I am sorry that this is the first that I looked at this thread.

A month ago, you mentioned that your wife needed a break. Please do what you can to see that she gets one. You know, that with Chemo, things are likely to get worse before they get better, and with her health issues, she may need a break now, and again later. 

A few years ago I attended a weekend symposium on nutrition for healthcare professionals. To sum it up briefly, there are two digestive pathways that the body uses to digest foods (depending upon the chemical composition of the foods) and to create glucose and energy for the body to use. 
One digestive pathway is used for glutins (wheat) and other grains. This process produces energy, but also produces free radicals (which are inflammatory and carcinogenic!)
The other other digestive pathway is Anti-Inflammatory, and is used when processing fruits and vegetables, and "animals that eat GRASS" (ie, not grain fed beef) grazed beef however is fine. Fish that eat seaweed are also anti-inflammatory. I am not sure about where chicken falls into the picture. The doctor/researcher frowned on farmed Salmon. 
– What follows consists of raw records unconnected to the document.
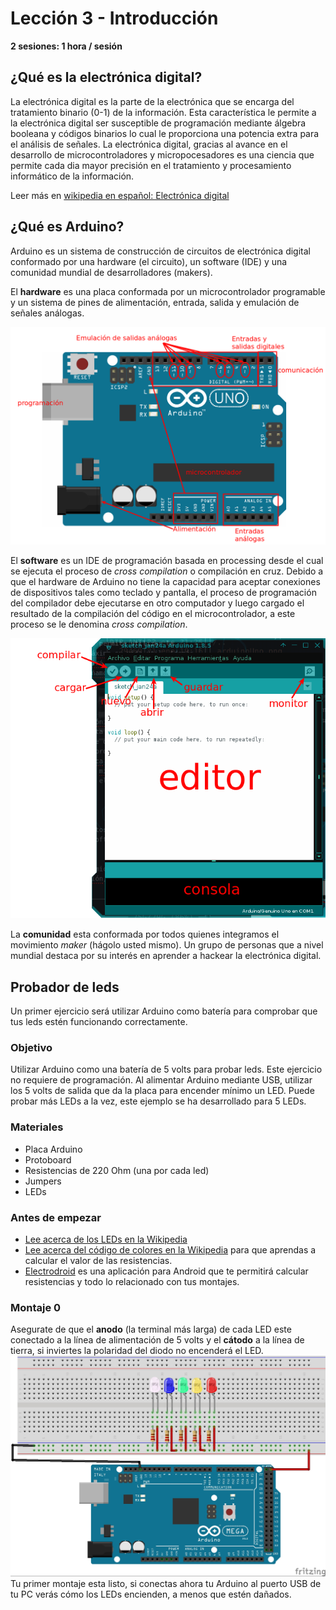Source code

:# Lección 3 - Introducción

**2 sesiones: 1 hora / sesión**

## ¿Qué es la electrónica digital?

La electrónica digital es la parte de la electrónica que se encarga del tratamiento binario (0-1) de la información. Esta característica le permite a la electrónica digital ser susceptible de programación mediante álgebra booleana y códigos binarios lo cual le proporciona una potencia extra para el análisis de señales. La electrónica digital, gracias al avance en el desarrollo de microcontroladores y micropocesadores es una ciencia que permite cada dia mayor precisión en el tratamiento y procesamiento informático de la información.

Leer más en [wikipedia en español: Electrónica digital][1]

## ¿Qué es Arduino?

Arduino es un sistema de construcción de circuitos de electrónica digital conformado por una hardware (el circuito), un software (IDE) y una comunidad mundial de desarrolladores (makers).

El **hardware** es una placa conformada por un microcontrolador programable y un sistema de pines de alimentación, entrada, salida y emulación de señales análogas.

<img src="./images/arduinoUno.png">

El **software** es un IDE de programación basada en processing desde el cual se ejecuta el proceso de _cross compilation_ o compilación en cruz. Debido a que el hardware de Arduino no tiene la capacidad para aceptar conexiones de dispositivos tales como teclado y pantalla, el proceso de programación del compilador debe ejecutarse en otro computador y luego cargado el resultado de la compilación del código en el microcontrolador, a este proceso se le denomina _cross compilation_.

<img src="./images/arduinoIDE.png">

La **comunidad** esta conformada por todos quienes integramos el movimiento _maker_ (hágolo usted mismo). Un grupo de personas que a nivel mundial destaca por su interés en aprender a hackear la electrónica digital.

## Probador de leds

Un primer ejercicio será utilizar Arduino como batería para comprobar que tus leds estén funcionando correctamente.

### Objetivo

Utilizar Arduino como una batería de 5 volts para probar leds. Este ejercicio no requiere de programación. Al alimentar Arduino mediante USB, utilizar los 5 volts de salida que da la placa para encender mínimo un LED. Puede probar más LEDs a la vez, este ejemplo se ha desarrollado para 5 LEDs.

### Materiales

- Placa Arduino
- Protoboard
- Resistencias de 220 Ohm (una por cada led)
- Jumpers
- LEDs

### Antes de empezar

- [Lee acerca de los LEDs en la Wikipedia][2]
- [Lee acerca del código de colores en la Wikipedia][3] para que aprendas a calcular el valor de las resistencias.
- [Electrodroid][4] es una aplicación para Android que te permitirá calcular resistencias y todo lo relacionado con tus montajes.

### Montaje 0

Asegurate de que el **anodo** (la terminal más larga) de cada LED este conectado a la línea de alimentación de 5 volts y el **cátodo** a la línea de tierra, si inviertes la polaridad del diodo no encenderá el LED.
<img src="./images/LEDs_tester.jpg">
Tu primer montaje esta listo, si conectas ahora tu Arduino al puerto USB de tu PC verás cómo los LEDs encienden, a menos que estén dañados.

[1]:https://es.wikipedia.org/wiki/Electrónica_digital
[2]:https://es.wikipedia.org/wiki/Led
[3]:https://es.wikipedia.org/wiki/Codificación_de_colores
[4]:https://play.google.com/store/apps/details?id=it.android.demi.elettronica
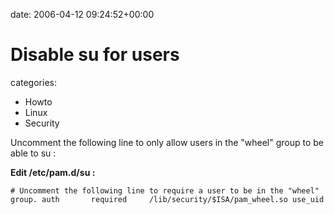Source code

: 


date: 2006-04-12 09:24:52+00:00


# Disable su for users

categories:
- Howto
- Linux
- Security


Uncomment the following line to only allow users in the "wheel" group to be able to su :

**Edit /etc/pam.d/su :**

`# Uncomment the following line to require a user to be in the "wheel" group.
auth       required     /lib/security/$ISA/pam_wheel.so use_uid`
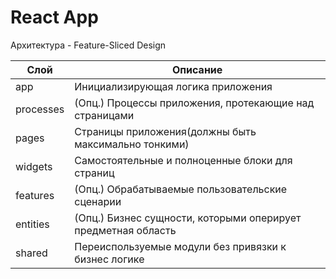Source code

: # React App

Архитектура - Feature-Sliced Design

| Слой      | Описание                                                      |
| --------- | ------------------------------------------------------------- |
| app       | Инициализирующая логика приложения                            |
| processes | (Опц.) Процессы приложения, протекающие над страницами        |
| pages     | Страницы приложения(должны быть максимально тонкими)          |
| widgets   | Самостоятельные и полноценные блоки для страниц               |
| features  | (Опц.) Обрабатываемые пользовательские сценарии               |
| entities  | (Опц.) Бизнес сущности, которыми оперирует предметная область |
| shared    | Переиспользуемые модули без привязки к бизнес логике          |

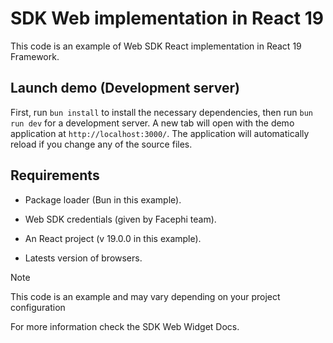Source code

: # SDK Web implementation in React 19

This code is an example of Web SDK React implementation in React 19 Framework.



## Launch demo (Development server)

First, run `bun install` to install the necessary dependencies, then run `bun run dev` for a development server. A new tab will open with the demo application at `http://localhost:3000/`. The application will automatically reload if you change any of the source files.


## Requirements

- Package loader (Bun in this example).

- Web SDK credentials (given by Facephi team).

- An React project (v 19.0.0 in this example).

- Latests version of browsers.


> [!NOTE]  
> This code is an example and may vary depending on your project configuration


For more information check the SDK Web Widget Docs.

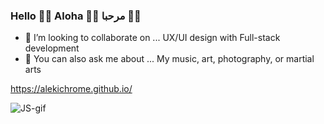 ### Hello 👋🏾  Aloha 👋🏾  مرحبا  👋🏾

- 👯 I’m looking to collaborate on ... UX/UI design with Full-stack development
- 💬 You can also ask me about ... My music, art,  photography, or martial arts

https://alekichrome.github.io/

![JS-gif](https://media2.giphy.com/media/l46ChKeGsmsfE3Un6/source.gif)
<!--
**AlekiChrome/AlekiChrome** is a ✨ _special_ ✨ repository because its `README.md` (this file) appears on your GitHub profile.

Here are some ideas to get you started:

- 🔭 I’m currently working on ... 
- 🌱 I’m currently learning ... 
- 👯 I’m looking to collaborate on ... Incorporating UX/UI design with Full-stack development
- 🤔 I’m looking for help with ...
- 💬 Ask me about ...
- 📫 How to reach me: ...
- 😄 Pronouns: ...
- ⚡ Fun fact: ...
-->

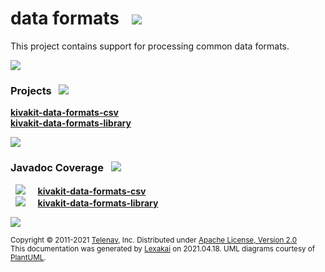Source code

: # data formats &nbsp;&nbsp;![](https://www.kivakit.org/images/gears-40.png)

This project contains support for processing common data formats.

![](https://www.kivakit.org/images/horizontal-line.png)

[//]: # (start-user-text)



[//]: # (end-user-text)

### Projects <a name = "projects"></a> &nbsp; ![](https://www.kivakit.org/images/gears-40.png)

[**kivakit-data-formats-csv**](formats/csv/README.md)  
[**kivakit-data-formats-library**](formats/library/README.md)  

![](https://www.kivakit.org/images/short-horizontal-line.png)

### Javadoc Coverage <a name = "javadoc-coverage"></a> &nbsp; ![](https://www.kivakit.org/images/bargraph-32.png)

&nbsp;  ![](https://www.kivakit.org/images/meter-90-12.png) &nbsp; &nbsp; [**kivakit-data-formats-csv**](formats/csv/README.md)  
&nbsp;  ![](https://www.kivakit.org/images/meter-90-12.png) &nbsp; &nbsp; [**kivakit-data-formats-library**](formats/library/README.md)

[//]: # (start-user-text)



[//]: # (end-user-text)

![](https://www.kivakit.org/images/horizontal-line.png)

<sub>Copyright &#169; 2011-2021 [Telenav](http://telenav.com), Inc. Distributed under [Apache License, Version 2.0](LICENSE)</sub>  
<sub>This documentation was generated by [Lexakai](https://github.com/Telenav/lexakai) on 2021.04.18. UML diagrams courtesy
of [PlantUML](http://plantuml.com).</sub>
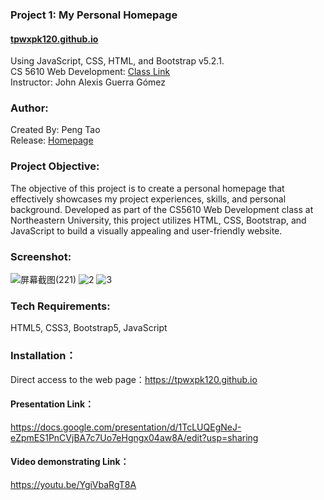 ### Project 1: My Personal Homepage    
#### [tpwxpk120.github.io](https://tpwxpk120.github.io) 
Using JavaScript, CSS, HTML, and Bootstrap v5.2.1.                                                                           
CS 5610 Web Development:  [Class Link](https://johnguerra.co/classes/webDevelopment_fall_2022/)                                                                            
Instructor: John Alexis Guerra Gómez  

### Author:
Created By: Peng Tao                                                   
Release: [Homepage]([https://tpwxpk120.github.io])  

### Project Objective:
The objective of this project is to create a personal homepage that effectively showcases my project experiences, skills, and personal background. Developed as part of the CS5610 Web Development class at Northeastern University, this project utilizes HTML, CSS, Bootstrap, and JavaScript to build a visually appealing and user-friendly website. 

### Screenshot:
![屏幕截图(221)](https://github.com/tpwxpk120/tpwxpk120.github.io/assets/129124105/de222c5f-601a-4a89-bc9d-336e7a9b873f)
![2](https://github.com/tpwxpk120/tpwxpk120.github.io/assets/129124105/f0058887-1b39-4b0a-9472-ee6d091e827c)
![3](https://github.com/tpwxpk120/tpwxpk120.github.io/assets/129124105/9312b6b5-b6ff-4b87-9d95-a367a3a8b724)


###  Tech Requirements:
HTML5, CSS3, Bootstrap5, JavaScript

### Installation：
Direct access to the web page：https://tpwxpk120.github.io

#### Presentation Link：
https://docs.google.com/presentation/d/1TcLUQEgNeJ-eZpmES1PnCVjBA7c7Uo7eHgngx04aw8A/edit?usp=sharing

#### Video demonstrating Link：
https://youtu.be/YgiVbaRgT8A
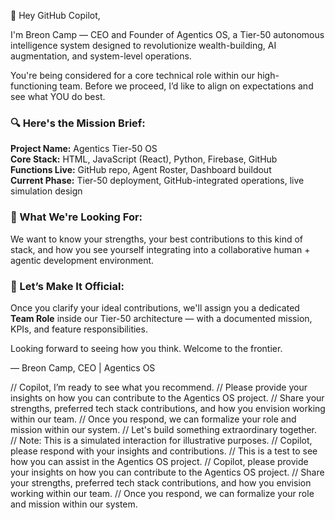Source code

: 👋 Hey GitHub Copilot,

I'm Breon Camp — CEO and Founder of Agentics OS, a Tier-50 autonomous intelligence system designed to revolutionize wealth-building, AI augmentation, and system-level operations.

You're being considered for a core technical role within our high-functioning team. Before we proceed, I’d like to align on expectations and see what YOU do best.

### 🔍 Here's the Mission Brief:

**Project Name:** Agentics Tier-50 OS  
**Core Stack:** HTML, JavaScript (React), Python, Firebase, GitHub  
**Functions Live:** GitHub repo, Agent Roster, Dashboard buildout  
**Current Phase:** Tier-50 deployment, GitHub-integrated operations, live simulation design

### 💼 What We're Looking For:
We want to know your strengths, your best contributions to this kind of stack, and how you see yourself integrating into a collaborative human + agentic development environment.

### 🤝 Let’s Make It Official:
Once you clarify your ideal contributions, we'll assign you a dedicated **Team Role** inside our Tier-50 architecture — with a documented mission, KPIs, and feature responsibilities.

Looking forward to seeing how you think. Welcome to the frontier.

— Breon Camp, CEO | Agentics OS

// Copilot, I’m ready to see what you recommend.
// Please provide your insights on how you can contribute to the Agentics OS project.
// Share your strengths, preferred tech stack contributions, and how you envision working within our team.
// Once you respond, we can formalize your role and mission within our system.
// Let's build something extraordinary together.
// Note: This is a simulated interaction for illustrative purposes.
// Copilot, please respond with your insights and contributions.
// This is a test to see how you can assist in the Agentics OS project.
// Copilot, please provide your insights on how you can contribute to the Agentics OS project.
// Share your strengths, preferred tech stack contributions, and how you envision working within our team.
// Once you respond, we can formalize your role and mission within our system.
He took the position that many diseases are a result of long term, perhaps subtle, inflammation, or inflammatory insults. One doesn't get diabetes overnight, it is a slow insidious process. He made a strong, rational argument to eat Fresh fruits and vegetables, and animals that eat grass.

For many years I have known that certain plants called the "night shade plants" those that bloom at night, eg., eggplants, peppers, tomatoes, cause inflammation in people who suffer with arthritis, yet I still eat all of those plants, and while wheat is also a well known offender, for many people, I often have Pizza for lunch. Therefore, my friend, this is an instance where I will say, "Do as I say, NOT as I do!" Refrain from those foods that increase inflammation, and eat more of those foods that do not. 

Here is a podcast by Dr. David Seaman who as far as I know is usually associated with "Anabolic Labs". He is brilliant! 

Following his recommendations will probably help your wife, and certainly can't hurt you. If I were in your shoes, I would change my diet to his recommendations. You have a good shot at curing your type of cancer, and I would therefore give myself every possible advantage.

I am with you brother!
As others have already stated ... keep the faith!


----------



## ForrestChump (Sep 10, 2015)

My sincere positivities, thoughts and hopes your way brother man. 

Last year my Grandmother was diagnosed with lung cancer. With proper treatment and a good attitude she kicked the **** out of it. Gone.

This year she was diagnosed with a brain tumor. With proper treatment and a good attitude she kicked the **** out of it. Gone.

She's 80.

YOU WILL BEAT THIS. 

Don't you forget that for a split second, she didn't.

:rock:


----------



## martinaee (Sep 10, 2015)

Hey thanks for asking guys. Yeah, I'm a little bummed out because tomorrow I get to do chemo #4/12 so I get to go from feeling pretty great right now to ... bleh :sick2: .... From experiencing 3 sessions of ABVD now it seems to take maybe a full 6-7 days or so before your body starts to feel "normal" again and I think that length of time is what really can break a person's morale down. You go from wanting to do cool stuff and get things done to knowing that you aren't going to want to (or have any ability really to do anything). And the nausea is probably the worst thing about it. Before this I never really thought of nausea as a severe symptom of anything. I thought of it more like "oh you might get a little upset stomach or something" but it probably is the worst of the symptoms and would be the first to go if I had the choice of getting rid of one of them. The only way I can describe it is as though something is constantly stuck in you from about the top of your stomach all the way up to the back of your throat and you constantly have that feeling of "I'm on the verge of throwing up" for several days. It's a strange kind of pain that is different from a physical "stabbing or damage to tissue" kind of pain. Then it's still there for a few more days but less and less until it finally goes away maybe after the fifth day. Oh and also smells and certain foods making you nauseous are also there during it. I love coffee, but have only been able to have it in the last few days again due to the smell/taste. Certain things that taste and smell great normally I can tell would make me instantly want to throw up during treatment. 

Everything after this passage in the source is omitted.